Literary Nirvana

By Bill Zahren
(Posted 07/11/00)

Damn that J.K. Rowling. Damn her! How dare she create the screaming mega book-buying festival of consumption ahead of me? (Trend speakers, it's a "popular fiction tsunami.")

Harry Potter. In case you live in a Martian cave -- because surely even Martian plains dwellers have heard by now -- Harry Potter is taking over the world. Since 1997, Former British nobody J.K. Rowling has published four Harry Potter books, each volume causing a more frenzied response than the previous. At 12:01 a.m. July 8, Harry Potter book four, Harry Potter and the Goblet of Fire, came out causing hockey scrums as kids and their parents cued up in front of bookstores around the country.

OK, "hockey scrum" is a bit much. We're talking about book people like me after all -- physically imperfect beings, often wearing glasses, a bit reserved and usually relentlessly polite, even by Iowa standards. A book person's idea of trash talking is saying something like, "Actually, I like the sub-plots in Tolkien's Lord of the Rings better, but that could just be me." That's some serious literature smack-talk for us.

By the time I made my routine paperback mystery buying run to Borders books in West Des Moines, Iowa, at 6 p.m. July 10, it was mostly over. Nationwide, Borders sold about 200,000 copies. By Monday, the crowd had thinned to odd stragglers looking to get on the waiting list for the next shipment.

Meanwhile, J.K. continues to piss me off by taking her fame so well. The numbers for the 734-page book four, Harry Potter and the Goblet of Fire, make aspiring authors like me lightheaded. I am now engaging MS Word Auto Bullet Mode. BAM:

  • 3.8 million-copy first run, the largest first run of any book ever. Barnes & Noble sold about 860,000 copies at stores and online (www.bn.com), the biggest single-volume sales in its 127-year history.

  • Amazon.com, sold 350,000 copies before it even came out and then moved another 40,000 copies Saturday.

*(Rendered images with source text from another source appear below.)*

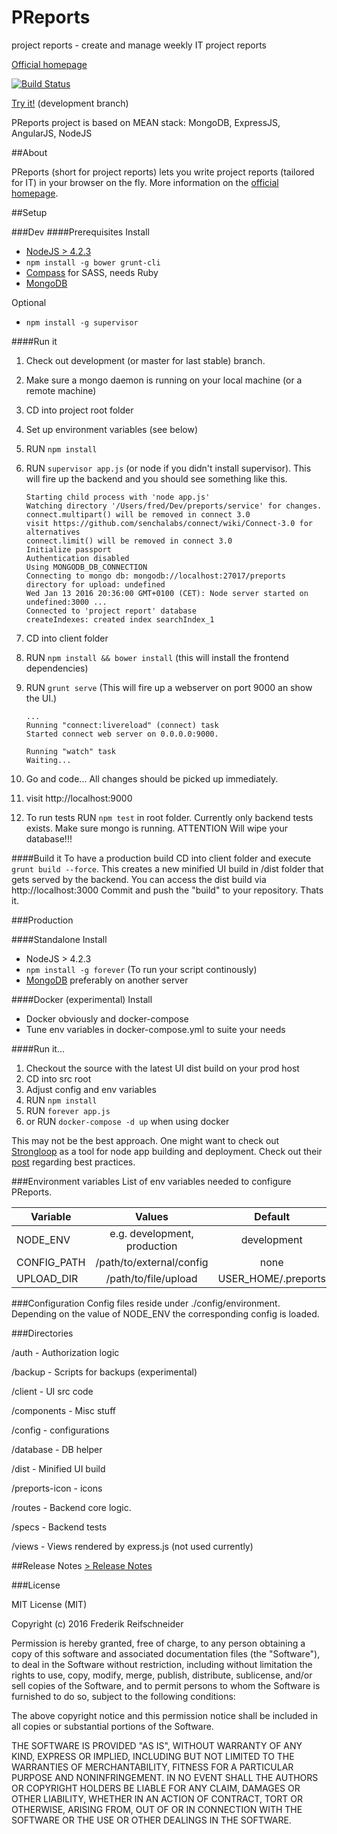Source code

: PReports
========

project reports - create and manage weekly IT project reports

[Official homepage](http://p-reports.com)

[![Build Status](https://travis-ci.org/karazy/preports.svg?branch=development)](https://travis-ci.org/karazy/preports)

[Try it!](https://preports.herokuapp.com) (development branch)


PReports project is based on MEAN stack: MongoDB, ExpressJS, AngularJS, NodeJS

##About

PReports (short for project reports) lets you write project reports (tailored for IT) in your browser on the fly. More information on the [official homepage](http://p-reports.com).

##Setup

###Dev
####Prerequisites
Install
- [NodeJS > 4.2.3](https://nodejs.org/en/)
- `npm install -g bower grunt-cli`
- [Compass](http://compass-style.org/install/) for SASS, needs Ruby
- [MongoDB](https://www.mongodb.org/)

Optional
- `npm install -g supervisor`

####Run it
1. Check out development (or master for last stable) branch.
2. Make sure a mongo daemon is running on your local machine (or a remote machine)
3. CD into project root folder
4. Set up environment variables (see below)
5. RUN `npm install`
6. RUN `supervisor app.js` (or node if you didn't install supervisor). This will fire up the backend
and you should see something like this.

    ```
    Starting child process with 'node app.js'
    Watching directory '/Users/fred/Dev/preports/service' for changes.
    connect.multipart() will be removed in connect 3.0
    visit https://github.com/senchalabs/connect/wiki/Connect-3.0 for alternatives
    connect.limit() will be removed in connect 3.0
    Initialize passport
    Authentication disabled
    Using MONGODB_DB_CONNECTION
    Connecting to mongo db: mongodb://localhost:27017/preports
    directory for upload: undefined
    Wed Jan 13 2016 20:36:00 GMT+0100 (CET): Node server started on undefined:3000 ...
    Connected to 'project report' database
    createIndexes: created index searchIndex_1
    ```
7. CD into client folder
8. RUN `npm install && bower install` (this will install the frontend dependencies)
9. RUN `grunt serve` (This will fire up a webserver on port 9000 an show the UI.)

    ```
    ...
    Running "connect:livereload" (connect) task
    Started connect web server on 0.0.0.0:9000.
    
    Running "watch" task
    Waiting...
    
    ```
10. Go and code... All changes should be picked up immediately.
11. visit http://localhost:9000
12. To run tests RUN `npm test` in root folder. Currently only backend tests exists. Make sure mongo is running. ATTENTION Will wipe your database!!!

####Build it
To have a production build CD into client folder and execute `grunt build --force`.
This creates a new minified UI build in /dist folder that gets served by the backend.
You can access the dist build via http://localhost:3000
Commit and push the "build" to your repository. Thats it.


###Production

####Standalone
Install
- NodeJS > 4.2.3
- `npm install -g forever` (To run your script continously)
- [MongoDB](https://www.mongodb.org/) preferably on another server

####Docker (experimental)
Install
- Docker obviously and docker-compose
- Tune env variables in docker-compose.yml to suite your needs

####Run it...
1. Checkout the source with the latest UI dist build on your prod host
2. CD into src root
3. Adjust config and env variables
4. RUN `npm install`
5. RUN `forever app.js`
  1. or RUN `docker-compose -d up` when using docker

This may not be the best approach. One might want to check out
[Strongloop](https://strongloop.com) as a tool for node app building and deployment.
Check out their [post](/strongblog/node-js-deploy-production-best-practice/) regarding best practices.


###Environment variables
List of env variables needed to configure PReports.

| Variable      | Values      | Default | Required |
| ------------- | :-------------: | :-------------: | -------------: |
| NODE_ENV     | e.g. development, production | development | no |
| CONFIG_PATH    | /path/to/external/config      | none | no |
| UPLOAD_DIR | /path/to/file/upload    | USER_HOME/.preports | no |

###Configuration
Config files reside under ./config/environment. Depending on the value of NODE_ENV
the corresponding config is loaded.

###Directories

/auth - Authorization logic

/backup - Scripts for backups (experimental)

/client - UI src code

/components - Misc stuff

/config - configurations

/database - DB helper

/dist - Minified UI build

/preports-icon - icons

/routes - Backend core logic. 

/specs - Backend tests

/views - Views rendered by express.js (not used currently)


##Release Notes
[> Release Notes](RELEASE_NOTES.md)

###License

MIT License (MIT)

Copyright (c) 2016 Frederik Reifschneider

Permission is hereby granted, free of charge, to any person obtaining a copy
of this software and associated documentation files (the "Software"), to deal
in the Software without restriction, including without limitation the rights
to use, copy, modify, merge, publish, distribute, sublicense, and/or sell
copies of the Software, and to permit persons to whom the Software is
furnished to do so, subject to the following conditions:

The above copyright notice and this permission notice shall be included in
all copies or substantial portions of the Software.

THE SOFTWARE IS PROVIDED "AS IS", WITHOUT WARRANTY OF ANY KIND, EXPRESS OR
IMPLIED, INCLUDING BUT NOT LIMITED TO THE WARRANTIES OF MERCHANTABILITY,
FITNESS FOR A PARTICULAR PURPOSE AND NONINFRINGEMENT. IN NO EVENT SHALL THE
AUTHORS OR COPYRIGHT HOLDERS BE LIABLE FOR ANY CLAIM, DAMAGES OR OTHER
LIABILITY, WHETHER IN AN ACTION OF CONTRACT, TORT OR OTHERWISE, ARISING FROM,
OUT OF OR IN CONNECTION WITH THE SOFTWARE OR THE USE OR OTHER DEALINGS IN
THE SOFTWARE.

  • Rowling will make more than $10 million just on the first printing alone. At $25.95 per copy retail, that means others in the book printing food chain will split the remaining $88.6 million in first-run revenue.

When authors like me drift off to sleep, our brains in that happy, pre-sleep narcotic state, we have visions of jacking one out of the book-selling ballpark as Rowlings did with Potter. That's not so much a home run as a Howitzer blast, complete with violent recoil and a gun crew kicking the steaming, spent shell out of the cannon.

Especially "authors" like me with drawers full of snide-ass form rejection letters. Oh, it's a cruel game, getting your book published. I "finished" (I say "finished" because books are never really "finished" until they are, in fact, printed) my book, Officer Involved, something like two years ago and have been looking for a literary agent off and on since then. I'm currently tweaking through the book for the 349th time. I'm thinking about publishing it online.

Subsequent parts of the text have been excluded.